Transcribe all the records with complete accuracy.
----------
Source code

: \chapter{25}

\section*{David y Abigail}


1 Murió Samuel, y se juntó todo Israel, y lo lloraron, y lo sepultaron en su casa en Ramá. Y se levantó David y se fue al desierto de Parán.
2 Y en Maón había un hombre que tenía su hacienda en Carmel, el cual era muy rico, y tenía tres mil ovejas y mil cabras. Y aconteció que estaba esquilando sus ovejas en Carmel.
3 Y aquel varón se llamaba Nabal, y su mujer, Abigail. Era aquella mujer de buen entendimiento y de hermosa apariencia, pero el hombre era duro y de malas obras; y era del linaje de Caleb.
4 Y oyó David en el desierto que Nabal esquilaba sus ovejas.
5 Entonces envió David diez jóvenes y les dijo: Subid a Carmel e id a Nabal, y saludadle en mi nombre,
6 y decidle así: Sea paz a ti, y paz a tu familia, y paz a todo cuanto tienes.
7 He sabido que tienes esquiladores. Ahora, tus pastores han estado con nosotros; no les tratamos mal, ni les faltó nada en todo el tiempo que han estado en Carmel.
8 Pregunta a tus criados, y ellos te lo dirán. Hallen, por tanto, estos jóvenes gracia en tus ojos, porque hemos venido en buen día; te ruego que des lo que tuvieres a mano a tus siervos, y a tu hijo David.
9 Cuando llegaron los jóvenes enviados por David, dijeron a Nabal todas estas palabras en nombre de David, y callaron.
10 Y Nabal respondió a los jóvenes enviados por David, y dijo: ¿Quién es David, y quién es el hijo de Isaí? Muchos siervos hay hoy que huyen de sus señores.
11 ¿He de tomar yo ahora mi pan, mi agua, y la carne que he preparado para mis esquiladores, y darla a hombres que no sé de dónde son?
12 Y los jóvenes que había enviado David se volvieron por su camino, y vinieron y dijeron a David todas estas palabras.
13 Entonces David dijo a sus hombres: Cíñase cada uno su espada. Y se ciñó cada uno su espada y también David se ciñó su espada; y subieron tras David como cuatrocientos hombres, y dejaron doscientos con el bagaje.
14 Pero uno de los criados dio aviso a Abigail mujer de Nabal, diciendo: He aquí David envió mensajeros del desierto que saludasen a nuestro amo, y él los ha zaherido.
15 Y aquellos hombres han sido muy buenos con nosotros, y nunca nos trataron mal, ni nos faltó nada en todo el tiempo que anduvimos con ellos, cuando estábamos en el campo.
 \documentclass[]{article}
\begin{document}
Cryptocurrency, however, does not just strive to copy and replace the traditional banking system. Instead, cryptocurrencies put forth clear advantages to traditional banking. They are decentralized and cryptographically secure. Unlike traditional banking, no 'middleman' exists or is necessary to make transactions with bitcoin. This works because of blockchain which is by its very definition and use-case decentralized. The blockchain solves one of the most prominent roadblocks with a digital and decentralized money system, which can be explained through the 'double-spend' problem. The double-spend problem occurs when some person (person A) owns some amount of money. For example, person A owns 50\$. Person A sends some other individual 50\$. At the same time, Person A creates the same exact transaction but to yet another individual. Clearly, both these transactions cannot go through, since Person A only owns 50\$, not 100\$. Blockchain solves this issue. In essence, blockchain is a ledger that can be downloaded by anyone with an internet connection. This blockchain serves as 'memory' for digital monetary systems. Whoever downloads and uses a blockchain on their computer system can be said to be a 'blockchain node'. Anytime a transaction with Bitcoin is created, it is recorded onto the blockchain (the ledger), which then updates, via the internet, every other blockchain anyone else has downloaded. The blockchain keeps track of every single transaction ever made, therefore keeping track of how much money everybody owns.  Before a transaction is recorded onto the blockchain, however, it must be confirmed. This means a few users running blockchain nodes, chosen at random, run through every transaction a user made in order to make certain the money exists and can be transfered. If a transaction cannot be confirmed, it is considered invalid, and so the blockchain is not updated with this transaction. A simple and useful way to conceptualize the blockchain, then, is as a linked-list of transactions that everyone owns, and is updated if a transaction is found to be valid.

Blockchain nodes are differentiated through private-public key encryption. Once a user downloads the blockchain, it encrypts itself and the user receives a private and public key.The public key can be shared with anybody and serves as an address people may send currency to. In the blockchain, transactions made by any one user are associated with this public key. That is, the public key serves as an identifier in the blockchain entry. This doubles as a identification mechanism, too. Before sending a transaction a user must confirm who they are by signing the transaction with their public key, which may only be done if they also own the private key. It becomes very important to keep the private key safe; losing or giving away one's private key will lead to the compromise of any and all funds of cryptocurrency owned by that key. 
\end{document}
----------
# Completed task
Source code

: \chapter{25}

\section*{David y Abigail}


1 Murió Samuel, y se juntó todo Israel, y lo lloraron, y lo sepultaron en su casa en Ramá. Y se levantó David y se fue al desierto de Parán.
2 Y en Maón había un hombre que tenía su hacienda en Carmel, el cual era muy rico, y tenía tres mil ovejas y mil cabras. Y aconteció que estaba esquilando sus ovejas en Carmel.
3 Y aquel varón se llamaba Nabal, y su mujer, Abigail. Era aquella mujer de buen entendimiento y de hermosa apariencia, pero el hombre era duro y de malas obras; y era del linaje de Caleb.
4 Y oyó David en el desierto que Nabal esquilaba sus ovejas.
5 Entonces envió David diez jóvenes y les dijo: Subid a Carmel e id a Nabal, y saludadle en mi nombre,
6 y decidle así: Sea paz a ti, y paz a tu familia, y paz a todo cuanto tienes.
7 He sabido que tienes esquiladores. Ahora, tus pastores han estado con nosotros; no les tratamos mal, ni les faltó nada en todo el tiempo que han estado en Carmel.
8 Pregunta a tus criados, y ellos te lo dirán. Hallen, por tanto, estos jóvenes gracia en tus ojos, porque hemos venido en buen día; te ruego que des lo que tuvieres a mano a tus siervos, y a tu hijo David.
9 Cuando llegaron los jóvenes enviados por David, dijeron a Nabal todas estas palabras en nombre de David, y callaron.
10 Y Nabal respondió a los jóvenes enviados por David, y dijo: ¿Quién es David, y quién es el hijo de Isaí? Muchos siervos hay hoy que huyen de sus señores.
11 ¿He de tomar yo ahora mi pan, mi agua, y la carne que he preparado para mis esquiladores, y darla a hombres que no sé de dónde son?
12 Y los jóvenes que había enviado David se volvieron por su camino, y vinieron y dijeron a David todas estas palabras.
13 Entonces David dijo a sus hombres: Cíñase cada uno su espada. Y se ciñó cada uno su espada y también David se ciñó su espada; y subieron tras David como cuatrocientos hombres, y dejaron doscientos con el bagaje.
14 Pero uno de los criados dio aviso a Abigail mujer de Nabal, diciendo: He aquí David envió mensajeros del desierto que saludasen a nuestro amo, y él los ha zaherido.
15 Y aquellos hombres han sido muy buenos con nosotros, y nunca nos trataron mal, ni nos faltó nada en todo el tiempo que anduvimos con ellos, cuando estábamos en el campo.
 \documentclass[]{article}
\begin{document}
Cryptocurrency, however, does not just strive to copy and replace the traditional banking system. Instead, cryptocurrencies put forth clear advantages to traditional banking. They are decentralized and cryptographically secure. Unlike traditional banking, no 'middleman' exists or is necessary to make transactions with bitcoin. This works because of blockchain which is by its very definition and use-case decentralized. The blockchain solves one of the most prominent roadblocks with a digital and decentralized money system, which can be explained through the 'double-spend' problem. The double-spend problem occurs when some person (person A) owns some amount of money. For example, person A owns 50\$. Person A sends some other individual 50\$. At the same time, Person A creates the same exact transaction but to yet another individual. Clearly, both these transactions cannot go through, since Person A only owns 50\$, not 100\$. Blockchain solves this issue. In essence, blockchain is a ledger that can be downloaded by anyone with an internet connection. This blockchain serves as 'memory' for digital monetary systems. Whoever downloads and uses a blockchain on their computer system can be said to be a 'blockchain node'. Anytime a transaction with Bitcoin is created, it is recorded onto the blockchain (the ledger), which then updates, via the internet, every other blockchain anyone else has downloaded. The blockchain keeps track of every single transaction ever made, therefore keeping track of how much money everybody owns.  Before a transaction is recorded onto the blockchain, however, it must be confirmed. This means a few users running blockchain nodes, chosen at random, run through every transaction a user made in order to make certain the money exists and can be transfered. If a transaction cannot be confirmed, it is considered invalid, and so the blockchain is not updated with this transaction. A simple and useful way to conceptualize the blockchain, then, is as a linked-list of transactions that everyone owns, and is updated if a transaction is found to be valid.

Blockchain nodes are differentiated through private-public key encryption. Once a user downloads the blockchain, it encrypts itself and the user receives a private and public key.The public key can be shared with anybody and serves as an address people may send currency to. In the blockchain, transactions made by any one user are associated with this public key. That is, the public key serves as an identifier in the blockchain entry. This doubles as a identification mechanism, too. Before sending a transaction a user must confirm who they are by signing the transaction with their public key, which may only be done if they also own the private key. It becomes very important to keep the private key safe; losing or giving away one's private key will lead to the compromise of any and all funds of cryptocurrency owned by that key. 
\end{document}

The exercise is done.